Le Nguyen Quoc Khanh, Yapp Edward Kien Yee, Nagasundaram N, Chua Matthew Chin Heng, Yeh Hui-Yuan
Medical Humanities Research Cluster, School of Humanities, Nanyang Technological University, 48 Nanyang Ave, 639818, Singapore.
Professional Master Program in Artificial Intelligence in Medicine, Taipei Medical University, Taipei 106, Taiwan.
Comput Struct Biotechnol J. 2019 Oct 25;17:1245-1254. doi: 10.1016/j.csbj.2019.09.005. eCollection 2019.

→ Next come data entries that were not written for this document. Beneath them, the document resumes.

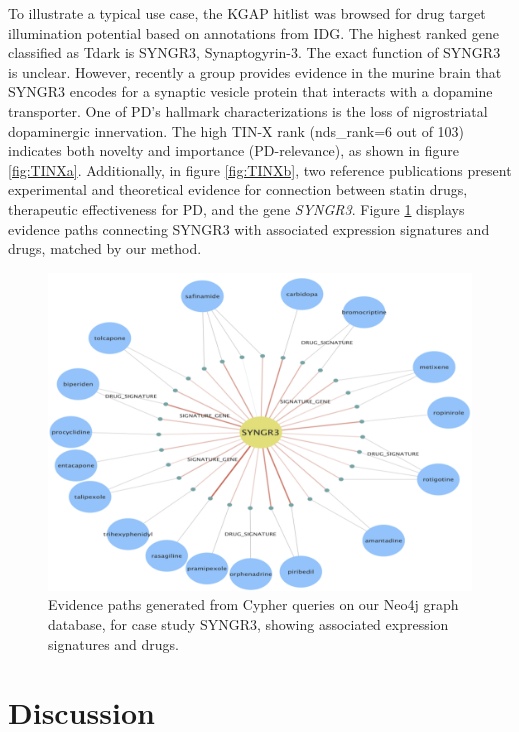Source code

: To illustrate a typical use case, the KGAP hitlist was browsed for drug target illumination potential based on annotations from IDG. The highest ranked gene classified as Tdark is SYNGR3, Synaptogyrin-3. The exact function of SYNGR3 is unclear. However, recently a group provides evidence in the murine brain that SYNGR3 encodes for a synaptic vesicle protein that interacts with a dopamine transporter\cite{Egana2009-xo}. One of PD’s hallmark characterizations is the loss of nigrostriatal dopaminergic innervation\cite{Stoker2018-sf}. The high TIN-X rank (nds\_rank=6 out of 103) indicates both novelty and importance (PD-relevance), as shown in figure \ref{fig:TINXa}. Additionally, in figure \ref{fig:TINXb}, two reference publications present experimental and theoretical evidence for connection between statin drugs, therapeutic effectiveness for PD, and the gene \emph{SYNGR3}\cite{Schmitt2016-bf,Schmitt2017-du}. Figure \ref{fig:SYNGR3_subnet} displays evidence paths connecting SYNGR3 with associated expression signatures and drugs, matched by our method.

\begin{figure}
	\includegraphics[width=\textwidth]{figures/kgap/KGAP_SYNGR3_subnet.png}
	\caption{Evidence paths generated from Cypher queries on our Neo4j graph database, for case study SYNGR3, showing associated expression signatures and drugs.}
	\label{fig:SYNGR3_subnet}
\end{figure}

\section{Discussion}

Protein function prediction is one of the most well-studied topics, attracting attention from countless researchers in the field of computational biology. Implementing deep neural networks that help improve the prediction of protein function, however, is still a major challenge. In this research, we suggested a new strategy that includes gated recurrent units and position-specific scoring matrix profiles to predict vesicular transportation proteins, a biological function of great importance. Although it is difficult to discover its function, our model is able to achieve accuracies of 82.3% and 85.8% in the cross-validation and independent dataset, respectively. We also solve the problem of imbalance in the dataset via tuning class weight in the deep learning model. The results generated showed sensitivity, specificity, MCC, and AUC to have values of 79.2%, 82.9%, 0.52, and 0.861, respectively. Our strategy shows superiority in results on the same dataset against all other state-of-the-art algorithms. In our suggested research, we have suggested a technique for the discovery of more proteins, particularly proteins connected with vesicular transport. In addition, our accomplishment could encourage the use of gated recurrent units architecture in protein function prediction.
蛋白质功能预测是研究最为深入的课题之一,吸引了计算生物学领域无数研究人员的关注。然而,实现有助于改进蛋白质功能预测的深度神经网络仍然是一项重大挑战。在本研究中,我们提出了一种新策略,该策略包括门控循环单元和位置特异性评分矩阵概况,用于预测囊泡运输蛋白,这是一种非常重要的生物学功能。尽管很难发现其功能,但我们的模型在交叉验证和独立数据集中分别能够达到82.3%和85.8%的准确率。我们还通过调整深度学习模型中的类别权重解决了数据集中的不平衡问题。生成的结果显示,敏感性、特异性、马修斯相关系数和曲线下面积的值分别为79.2%、82.9%、0.52和0.861。在同一数据集上,我们的策略在结果方面优于所有其他先进算法。在我们建议的研究中,我们提出了一种发现更多蛋白质的技术,特别是与囊泡运输相关的蛋白质。此外,我们的成果可能会鼓励在蛋白质功能预测中使用门控循环单元架构。